Dangerous Ishhq () is a 2012 Indian Hindi-language supernatural thriller film directed by Vikram Bhatt and starring Karisma Kapoor in the lead role. The filming began on 7 September 2010. The film was released on 11 May 2012. According to BoxOfficeIndia.com, the film was a box office flop. Critics praised Kapoor for her sincere and earnest portrayal, but criticized the film overall.

Plot
The film's story spans four centuries and tells four different stories set in different time periods. Supermodel Sanjana and Rohan, son of one of the nation's foremost business tycoons, are a famous couple on the social circuit. When Sanjana decides against flying to Paris at the last minute for a lucrative modelling assignment, she does so, not just because she cannot bear to stay away from Rohan, but more importantly, because her instincts push her against going. Rohan gets abducted, and the high-profile kidnapping creates chaos in Sanjana's life. The kidnappers demand 500 million. The police, however, believe that even paying the ransom will not bring Rohan back. Shortly after Rohan gets kidnapped, Sanjana starts hearing strange noises. She has visions of Rohan calling her Geeta. With all this happening, Sanjana realises that she can read Urdu even though she has never learnt it. She informs her friend Dr. Neetu about it, who in turn refers her to a psychiatrist.

The latter informs Sanjana that Rohan's kidnapping is somehow linked to their past lives. Sanjana undergoes a past life regression where she sees herself as Geeta, a young Hindu girl in love with Iqbal, a Muslim boy. Her entire family, including her sister Chanda (who is none other than Neetu), has been killed by her uncle. Iqbal suggests that the only way Geeta can escape her death is by leaving Landi Kotal and settling down in Amritsar. Later, it is revealed that Iqbal's friend Aarif is the antagonist. His purpose is to separate the two lovers because he supposes Geeta's family to be a collaborator. He was Durgam Sah's third face who decided to split the two many centuries back.

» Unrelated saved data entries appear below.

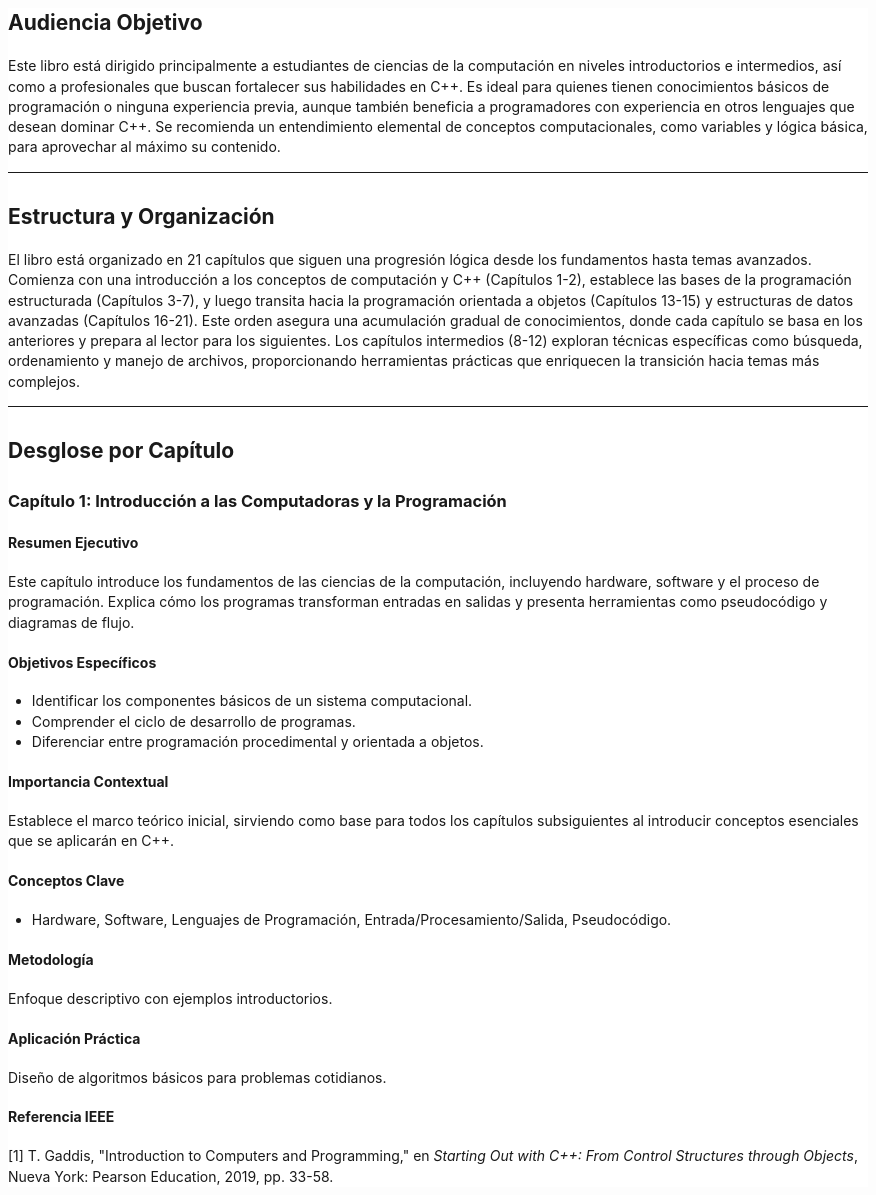
## Audiencia Objetivo  
Este libro está dirigido principalmente a estudiantes de ciencias de la computación en niveles introductorios e intermedios, así como a profesionales que buscan fortalecer sus habilidades en C++. Es ideal para quienes tienen conocimientos básicos de programación o ninguna experiencia previa, aunque también beneficia a programadores con experiencia en otros lenguajes que desean dominar C++. Se recomienda un entendimiento elemental de conceptos computacionales, como variables y lógica básica, para aprovechar al máximo su contenido.

---

## Estructura y Organización  
El libro está organizado en 21 capítulos que siguen una progresión lógica desde los fundamentos hasta temas avanzados. Comienza con una introducción a los conceptos de computación y C++ (Capítulos 1-2), establece las bases de la programación estructurada (Capítulos 3-7), y luego transita hacia la programación orientada a objetos (Capítulos 13-15) y estructuras de datos avanzadas (Capítulos 16-21). Este orden asegura una acumulación gradual de conocimientos, donde cada capítulo se basa en los anteriores y prepara al lector para los siguientes. Los capítulos intermedios (8-12) exploran técnicas específicas como búsqueda, ordenamiento y manejo de archivos, proporcionando herramientas prácticas que enriquecen la transición hacia temas más complejos.

---

## Desglose por Capítulo  

### Capítulo 1: Introducción a las Computadoras y la Programación  
#### Resumen Ejecutivo  
Este capítulo introduce los fundamentos de las ciencias de la computación, incluyendo hardware, software y el proceso de programación. Explica cómo los programas transforman entradas en salidas y presenta herramientas como pseudocódigo y diagramas de flujo.  
#### Objetivos Específicos  
- Identificar los componentes básicos de un sistema computacional.  
- Comprender el ciclo de desarrollo de programas.  
- Diferenciar entre programación procedimental y orientada a objetos.  
#### Importancia Contextual  
Establece el marco teórico inicial, sirviendo como base para todos los capítulos subsiguientes al introducir conceptos esenciales que se aplicarán en C++.  
#### Conceptos Clave  
- Hardware, Software, Lenguajes de Programación, Entrada/Procesamiento/Salida, Pseudocódigo.  
#### Metodología  
Enfoque descriptivo con ejemplos introductorios.  
#### Aplicación Práctica  
Diseño de algoritmos básicos para problemas cotidianos.  
#### Referencia IEEE  
[1] T. Gaddis, "Introduction to Computers and Programming," en *Starting Out with C++: From Control Structures through Objects*, Nueva York: Pearson Education, 2019, pp. 33-58.
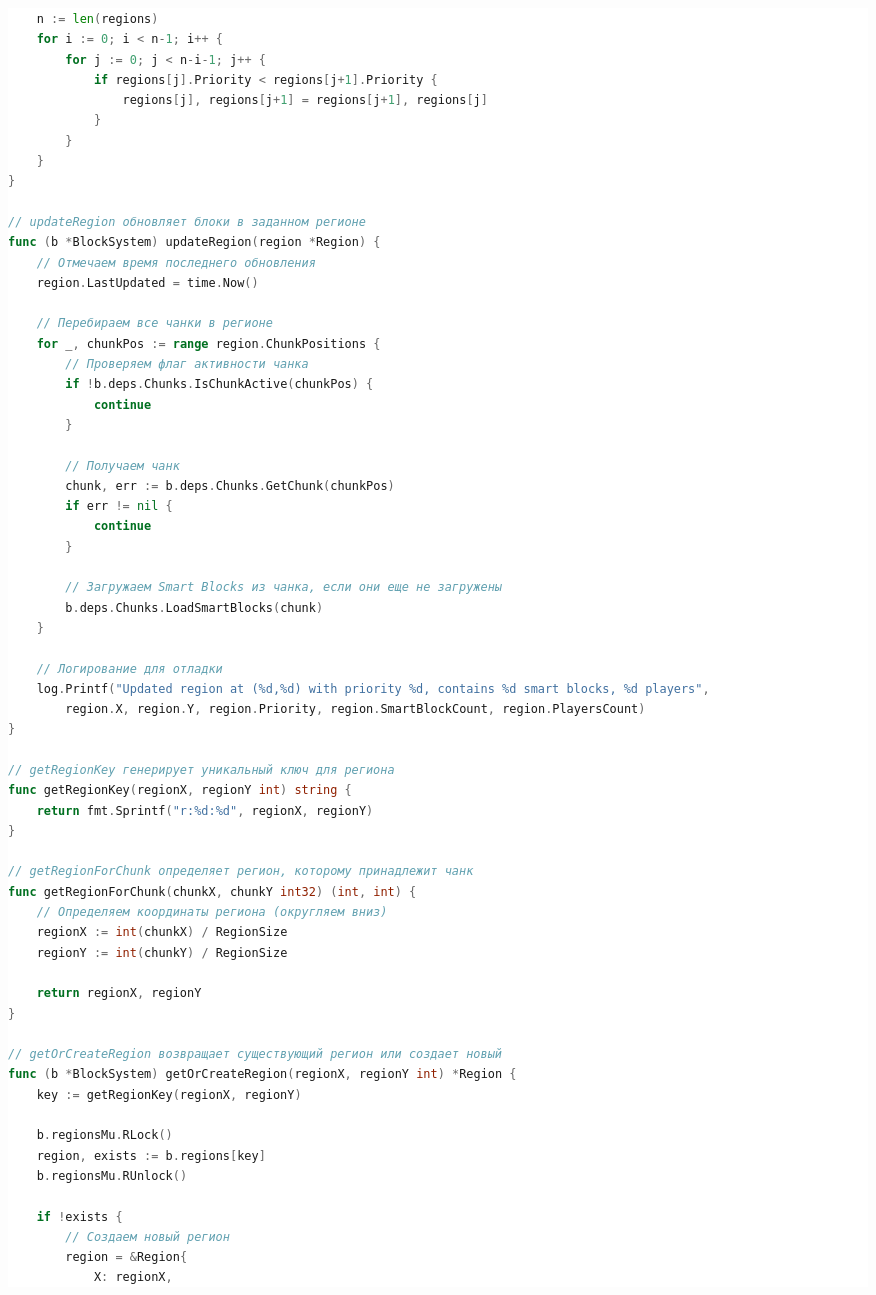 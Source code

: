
 ```go
	n := len(regions)
	for i := 0; i < n-1; i++ {
		for j := 0; j < n-i-1; j++ {
			if regions[j].Priority < regions[j+1].Priority {
				regions[j], regions[j+1] = regions[j+1], regions[j]
			}
		}
	}
}

// updateRegion обновляет блоки в заданном регионе
func (b *BlockSystem) updateRegion(region *Region) {
	// Отмечаем время последнего обновления
	region.LastUpdated = time.Now()
	
	// Перебираем все чанки в регионе
	for _, chunkPos := range region.ChunkPositions {
		// Проверяем флаг активности чанка
		if !b.deps.Chunks.IsChunkActive(chunkPos) {
			continue
		}
		
		// Получаем чанк
		chunk, err := b.deps.Chunks.GetChunk(chunkPos)
		if err != nil {
			continue
		}
		
		// Загружаем Smart Blocks из чанка, если они еще не загружены
		b.deps.Chunks.LoadSmartBlocks(chunk)
	}
	
	// Логирование для отладки
	log.Printf("Updated region at (%d,%d) with priority %d, contains %d smart blocks, %d players", 
		region.X, region.Y, region.Priority, region.SmartBlockCount, region.PlayersCount)
}

// getRegionKey генерирует уникальный ключ для региона
func getRegionKey(regionX, regionY int) string {
	return fmt.Sprintf("r:%d:%d", regionX, regionY)
}

// getRegionForChunk определяет регион, которому принадлежит чанк
func getRegionForChunk(chunkX, chunkY int32) (int, int) {
	// Определяем координаты региона (округляем вниз)
	regionX := int(chunkX) / RegionSize
	regionY := int(chunkY) / RegionSize
	
	return regionX, regionY
}

// getOrCreateRegion возвращает существующий регион или создает новый
func (b *BlockSystem) getOrCreateRegion(regionX, regionY int) *Region {
	key := getRegionKey(regionX, regionY)
	
	b.regionsMu.RLock()
	region, exists := b.regions[key]
	b.regionsMu.RUnlock()
	
	if !exists {
		// Создаем новый регион
		region = &Region{
			X: regionX,
```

Sanjana's next life is that of a Muslim girl, Salma. Again, she loves a young man named Ali. The latter leaves for war with his companion Rashid. When the war is over, everyone returns except for Ali. Rashid informs Salma that her lover has been killed. It is later revealed by a tawaif (Neetu's first birth) that Ali is alive and that Rashid planned to separate the two lovers. With this particular regression, it is also revealed that Rohan's younger brother Rahul is involved in his brother's kidnapping.

Sanjana's last past life is that of a young queen's maid named Paro. She is secretly in love with Raj Dutt. The Commander-in-Chief of Rajputana Durgam Sah also loves her. Durgam Sah asks her to marry him, or else he shall have Rajdutt killed. When she thought nothing could be worse then the other, she goes to him and confesses to have ingested poison so as to die untarnished. Watching her die, Durgam takes her to a psychic named Mantra, who reveals that due to the vardaan of Mirabai to Paro, the bonding of Paro and Rajdutt is now unbreakable. They will be together forever in their every life, to which Durgam replies that if there can be a reincarnation of Rajdutt and Paro, he will also reincarnate but in a different form. He asks Mantra to give him the power to remember everything regarding his current life so that he can continue to separate the two lovers in the next lifetimes. That being said, Durgam Sah, Rashid, and Aarif all have the same soul but different faces. Their only aim is to separate Sanjana and Rohan. The question remains: in which form did Durgam Sah take birth during the present life?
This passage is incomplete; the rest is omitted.